Le gouvernement a présenté le 4 novembre la Programmation pluriannuelle de l’énergie (PPE) et la Stratégie nationale bas-carbone (SNBC). Deux textes qui sont censés être les feuilles de route de la politique énergétique française dans les années à venir. Même si les précédents PPE et SNBC n’ont été dans les faits que des exercices de pure forme. L’ancienne PPE, celle de 2020, orchestrait la sortie progressive du nucléaire voulue par François Hollande et Emmanuel Macron avant que ce dernier change soudain de cap en février 2022. Donc depuis deux ans, la PPE existante n’avait plus aucun sens et avait été balayée du jour au lendemain par une décision du Président de la République alors en campagne électorale.

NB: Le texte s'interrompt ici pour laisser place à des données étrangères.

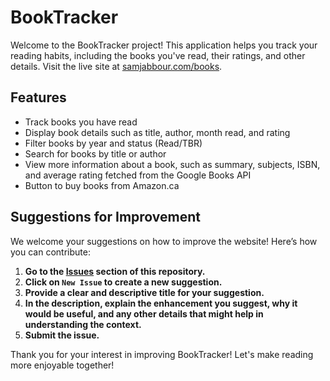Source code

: # BookTracker

Welcome to the BookTracker project! This application helps you track your reading habits, including the books you've read, their ratings, and other details. Visit the live site at [samjabbour.com/books](http://samjabbour.com/books).

## Features

- Track books you have read
- Display book details such as title, author, month read, and rating
- Filter books by year and status (Read/TBR)
- Search for books by title or author
- View more information about a book, such as summary, subjects, ISBN, and average rating fetched from the Google Books API
- Button to buy books from Amazon.ca

## Suggestions for Improvement

We welcome your suggestions on how to improve the website! Here’s how you can contribute:

1. **Go to the [Issues](https://github.com/ConfusedSammie/BookTracker/issues) section of this repository.**
2. **Click on `New Issue` to create a new suggestion.**
3. **Provide a clear and descriptive title for your suggestion.**
4. **In the description, explain the enhancement you suggest, why it would be useful, and any other details that might help in understanding the context.**
5. **Submit the issue.**

Thank you for your interest in improving BookTracker! Let's make reading more enjoyable together!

La PPE, qui existe depuis 2016, a vocation de donner des objectifs en volume pour chaque type d’énergie et la SNBC indique la trajectoire à suivre pour parvenir à la neutralité carbone en 2050. La SNBC fixe ainsi des plafonds d’émissions à ne pas dépasser par périodes de 5 ans. Les grandes lignes des planifications et engagements annoncés le 4 novembre ne sont pas vraiment une surprise. Elles sont connues depuis des mois avec la « planification écologique », déjà présentée en fanfare par le précédent gouvernement, et le plan national intégré énergie-climat envoyé par la France à la commission européenne en juillet pour être avalisé par les eurocrates.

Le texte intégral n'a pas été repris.